▶ **INSTRUCTIONS TO FOLLOW**:
A copy is needed of each line in the records that has the word "dokumentują".

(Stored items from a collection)
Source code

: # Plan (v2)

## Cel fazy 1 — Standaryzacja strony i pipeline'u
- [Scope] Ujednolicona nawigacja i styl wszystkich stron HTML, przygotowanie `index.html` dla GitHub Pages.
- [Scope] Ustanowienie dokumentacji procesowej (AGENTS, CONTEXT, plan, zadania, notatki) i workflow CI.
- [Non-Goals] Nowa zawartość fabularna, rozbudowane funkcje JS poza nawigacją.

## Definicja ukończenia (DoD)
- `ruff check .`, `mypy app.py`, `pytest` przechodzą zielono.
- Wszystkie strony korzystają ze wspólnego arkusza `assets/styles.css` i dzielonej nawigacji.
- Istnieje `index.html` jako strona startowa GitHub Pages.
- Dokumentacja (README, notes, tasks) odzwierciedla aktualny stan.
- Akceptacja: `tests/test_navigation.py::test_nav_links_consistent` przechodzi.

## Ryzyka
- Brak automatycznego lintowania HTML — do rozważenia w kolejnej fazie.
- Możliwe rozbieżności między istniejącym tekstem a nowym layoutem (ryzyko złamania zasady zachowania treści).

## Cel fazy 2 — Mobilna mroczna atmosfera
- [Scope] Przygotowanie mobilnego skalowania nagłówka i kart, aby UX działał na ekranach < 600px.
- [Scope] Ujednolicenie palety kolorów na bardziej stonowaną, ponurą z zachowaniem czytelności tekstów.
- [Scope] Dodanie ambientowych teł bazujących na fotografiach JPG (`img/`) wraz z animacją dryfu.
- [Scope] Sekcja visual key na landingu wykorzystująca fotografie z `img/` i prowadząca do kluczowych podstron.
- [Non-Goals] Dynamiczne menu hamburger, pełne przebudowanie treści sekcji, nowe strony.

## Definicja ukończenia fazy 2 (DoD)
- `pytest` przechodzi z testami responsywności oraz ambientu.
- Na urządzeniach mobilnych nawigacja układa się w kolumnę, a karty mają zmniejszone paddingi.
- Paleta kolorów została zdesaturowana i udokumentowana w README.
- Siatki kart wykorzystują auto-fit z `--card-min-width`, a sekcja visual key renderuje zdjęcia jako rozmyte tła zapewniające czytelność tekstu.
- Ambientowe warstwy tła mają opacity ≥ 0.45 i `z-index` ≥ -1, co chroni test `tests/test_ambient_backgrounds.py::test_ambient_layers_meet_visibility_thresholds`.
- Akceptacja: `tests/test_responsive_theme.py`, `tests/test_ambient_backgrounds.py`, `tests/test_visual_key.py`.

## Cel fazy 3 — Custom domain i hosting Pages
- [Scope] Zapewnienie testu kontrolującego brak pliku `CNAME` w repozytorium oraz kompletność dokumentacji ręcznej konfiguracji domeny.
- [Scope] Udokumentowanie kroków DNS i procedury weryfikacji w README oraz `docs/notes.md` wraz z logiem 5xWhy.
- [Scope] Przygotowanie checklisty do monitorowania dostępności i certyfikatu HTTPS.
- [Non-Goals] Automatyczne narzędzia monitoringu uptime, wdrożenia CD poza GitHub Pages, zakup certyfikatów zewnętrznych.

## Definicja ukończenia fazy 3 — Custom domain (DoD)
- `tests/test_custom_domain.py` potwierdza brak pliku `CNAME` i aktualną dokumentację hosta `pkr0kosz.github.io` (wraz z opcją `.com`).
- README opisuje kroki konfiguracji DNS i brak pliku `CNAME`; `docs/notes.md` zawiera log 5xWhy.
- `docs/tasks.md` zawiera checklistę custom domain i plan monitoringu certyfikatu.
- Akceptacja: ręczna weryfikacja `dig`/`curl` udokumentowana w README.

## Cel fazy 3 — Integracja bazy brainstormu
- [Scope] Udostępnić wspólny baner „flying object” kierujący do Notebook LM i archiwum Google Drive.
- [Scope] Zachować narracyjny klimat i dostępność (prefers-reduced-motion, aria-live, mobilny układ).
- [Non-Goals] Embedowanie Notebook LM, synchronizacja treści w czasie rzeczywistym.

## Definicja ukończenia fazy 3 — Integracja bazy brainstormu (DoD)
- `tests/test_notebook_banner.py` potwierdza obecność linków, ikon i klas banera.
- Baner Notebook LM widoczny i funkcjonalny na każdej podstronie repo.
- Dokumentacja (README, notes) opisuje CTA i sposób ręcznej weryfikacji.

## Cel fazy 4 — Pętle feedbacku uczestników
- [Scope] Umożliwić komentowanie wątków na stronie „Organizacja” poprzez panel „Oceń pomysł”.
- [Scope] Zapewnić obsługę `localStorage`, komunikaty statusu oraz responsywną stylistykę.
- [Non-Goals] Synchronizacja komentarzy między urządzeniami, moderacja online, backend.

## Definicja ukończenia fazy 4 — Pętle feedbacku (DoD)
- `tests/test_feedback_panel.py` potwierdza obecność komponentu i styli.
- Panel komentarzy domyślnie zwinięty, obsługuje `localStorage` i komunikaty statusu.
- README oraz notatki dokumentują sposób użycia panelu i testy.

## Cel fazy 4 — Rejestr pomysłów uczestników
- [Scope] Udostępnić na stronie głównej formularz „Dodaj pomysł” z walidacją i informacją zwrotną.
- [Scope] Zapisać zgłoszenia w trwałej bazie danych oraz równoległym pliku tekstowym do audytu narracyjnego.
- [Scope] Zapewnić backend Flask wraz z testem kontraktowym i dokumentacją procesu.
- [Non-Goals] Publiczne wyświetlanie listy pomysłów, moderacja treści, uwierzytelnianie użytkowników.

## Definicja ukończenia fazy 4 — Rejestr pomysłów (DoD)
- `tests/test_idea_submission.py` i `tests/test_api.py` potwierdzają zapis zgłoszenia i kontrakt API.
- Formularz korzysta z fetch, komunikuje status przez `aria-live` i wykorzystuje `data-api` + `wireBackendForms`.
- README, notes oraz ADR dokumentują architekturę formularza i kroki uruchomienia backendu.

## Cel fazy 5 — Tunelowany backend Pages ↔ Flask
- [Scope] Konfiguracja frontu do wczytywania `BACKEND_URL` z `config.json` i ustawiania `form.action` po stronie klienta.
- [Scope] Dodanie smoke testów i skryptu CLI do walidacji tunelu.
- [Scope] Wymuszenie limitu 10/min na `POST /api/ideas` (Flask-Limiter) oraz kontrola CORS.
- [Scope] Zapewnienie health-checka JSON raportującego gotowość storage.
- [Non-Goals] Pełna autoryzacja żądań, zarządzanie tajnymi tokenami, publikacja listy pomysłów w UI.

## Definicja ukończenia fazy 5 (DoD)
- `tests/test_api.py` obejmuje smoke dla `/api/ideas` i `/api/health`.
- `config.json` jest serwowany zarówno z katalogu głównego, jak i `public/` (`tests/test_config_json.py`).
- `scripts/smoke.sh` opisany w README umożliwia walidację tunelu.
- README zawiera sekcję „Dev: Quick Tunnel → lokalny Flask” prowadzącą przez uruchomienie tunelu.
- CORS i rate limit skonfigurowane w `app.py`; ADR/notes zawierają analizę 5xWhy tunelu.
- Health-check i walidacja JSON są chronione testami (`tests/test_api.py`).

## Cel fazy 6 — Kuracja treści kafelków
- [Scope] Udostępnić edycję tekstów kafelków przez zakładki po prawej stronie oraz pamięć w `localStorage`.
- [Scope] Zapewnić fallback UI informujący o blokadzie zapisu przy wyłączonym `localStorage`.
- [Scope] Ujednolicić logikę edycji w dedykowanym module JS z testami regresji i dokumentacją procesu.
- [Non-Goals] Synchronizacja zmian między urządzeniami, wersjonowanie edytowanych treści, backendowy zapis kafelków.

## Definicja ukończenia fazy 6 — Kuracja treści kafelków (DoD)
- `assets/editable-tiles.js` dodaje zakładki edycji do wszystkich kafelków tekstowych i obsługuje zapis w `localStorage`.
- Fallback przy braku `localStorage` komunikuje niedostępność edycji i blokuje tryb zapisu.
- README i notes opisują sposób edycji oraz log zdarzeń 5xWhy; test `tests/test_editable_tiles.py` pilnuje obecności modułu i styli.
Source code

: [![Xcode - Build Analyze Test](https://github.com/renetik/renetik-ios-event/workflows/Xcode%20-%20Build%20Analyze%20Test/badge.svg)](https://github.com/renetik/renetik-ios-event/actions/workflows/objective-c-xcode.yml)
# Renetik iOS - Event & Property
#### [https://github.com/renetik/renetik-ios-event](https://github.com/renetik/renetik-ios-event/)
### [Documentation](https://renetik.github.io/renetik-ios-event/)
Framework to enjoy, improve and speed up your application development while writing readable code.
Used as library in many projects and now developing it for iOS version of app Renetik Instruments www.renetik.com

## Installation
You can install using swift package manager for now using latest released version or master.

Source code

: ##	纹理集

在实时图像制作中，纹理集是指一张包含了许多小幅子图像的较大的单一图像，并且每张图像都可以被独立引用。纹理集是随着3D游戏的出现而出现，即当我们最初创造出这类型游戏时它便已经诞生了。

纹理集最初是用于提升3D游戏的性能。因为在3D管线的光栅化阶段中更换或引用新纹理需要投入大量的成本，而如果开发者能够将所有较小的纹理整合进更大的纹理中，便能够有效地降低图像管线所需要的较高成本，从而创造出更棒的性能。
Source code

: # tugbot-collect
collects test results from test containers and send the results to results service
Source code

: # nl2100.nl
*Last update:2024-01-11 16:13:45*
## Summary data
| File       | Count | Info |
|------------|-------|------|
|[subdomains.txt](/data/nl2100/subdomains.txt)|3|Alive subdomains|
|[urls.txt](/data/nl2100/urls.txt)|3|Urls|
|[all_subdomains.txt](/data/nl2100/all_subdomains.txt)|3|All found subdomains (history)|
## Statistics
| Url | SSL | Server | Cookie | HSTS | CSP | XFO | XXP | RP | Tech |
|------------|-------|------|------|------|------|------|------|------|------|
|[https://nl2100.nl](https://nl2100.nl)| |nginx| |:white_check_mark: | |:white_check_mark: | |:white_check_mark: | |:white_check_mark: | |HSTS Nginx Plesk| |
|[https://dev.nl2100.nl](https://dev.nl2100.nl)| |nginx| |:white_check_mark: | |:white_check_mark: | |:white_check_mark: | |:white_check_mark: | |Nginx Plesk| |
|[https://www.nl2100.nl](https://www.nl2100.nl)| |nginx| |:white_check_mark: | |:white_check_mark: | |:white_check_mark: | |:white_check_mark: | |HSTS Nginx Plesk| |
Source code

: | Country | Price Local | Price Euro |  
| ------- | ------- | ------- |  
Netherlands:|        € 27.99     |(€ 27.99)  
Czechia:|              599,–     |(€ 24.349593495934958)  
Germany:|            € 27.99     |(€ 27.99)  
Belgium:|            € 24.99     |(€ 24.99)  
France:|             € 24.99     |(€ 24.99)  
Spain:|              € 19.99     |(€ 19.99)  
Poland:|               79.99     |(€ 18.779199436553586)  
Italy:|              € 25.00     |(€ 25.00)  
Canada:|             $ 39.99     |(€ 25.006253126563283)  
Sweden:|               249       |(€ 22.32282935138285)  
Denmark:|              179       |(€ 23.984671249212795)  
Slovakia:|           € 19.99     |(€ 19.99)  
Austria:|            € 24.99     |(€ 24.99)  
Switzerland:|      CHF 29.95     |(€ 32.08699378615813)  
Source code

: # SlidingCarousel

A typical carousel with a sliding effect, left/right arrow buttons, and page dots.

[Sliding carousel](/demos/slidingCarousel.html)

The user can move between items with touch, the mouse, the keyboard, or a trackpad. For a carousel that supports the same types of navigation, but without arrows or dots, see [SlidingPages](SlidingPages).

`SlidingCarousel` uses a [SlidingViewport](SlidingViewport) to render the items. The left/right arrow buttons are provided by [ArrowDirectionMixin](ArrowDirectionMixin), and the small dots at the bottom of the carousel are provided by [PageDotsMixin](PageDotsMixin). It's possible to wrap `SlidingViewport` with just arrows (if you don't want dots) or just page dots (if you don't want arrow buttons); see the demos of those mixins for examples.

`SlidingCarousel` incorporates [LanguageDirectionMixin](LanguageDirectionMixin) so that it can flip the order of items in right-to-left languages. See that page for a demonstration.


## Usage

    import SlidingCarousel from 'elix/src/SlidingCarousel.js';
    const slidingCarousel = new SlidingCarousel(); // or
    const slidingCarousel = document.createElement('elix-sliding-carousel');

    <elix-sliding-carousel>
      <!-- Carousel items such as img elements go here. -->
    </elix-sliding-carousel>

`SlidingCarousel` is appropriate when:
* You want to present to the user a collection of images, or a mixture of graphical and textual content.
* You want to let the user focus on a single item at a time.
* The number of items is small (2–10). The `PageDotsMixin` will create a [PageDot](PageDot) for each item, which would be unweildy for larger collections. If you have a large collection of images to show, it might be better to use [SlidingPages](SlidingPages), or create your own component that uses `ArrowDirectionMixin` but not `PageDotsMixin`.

▶ **TASK SOLUTION**:
- README oraz notatki dokumentują sposób użycia panelu i testy.
- README, notes oraz ADR dokumentują architekturę formularza i kroki uruchomienia backendu.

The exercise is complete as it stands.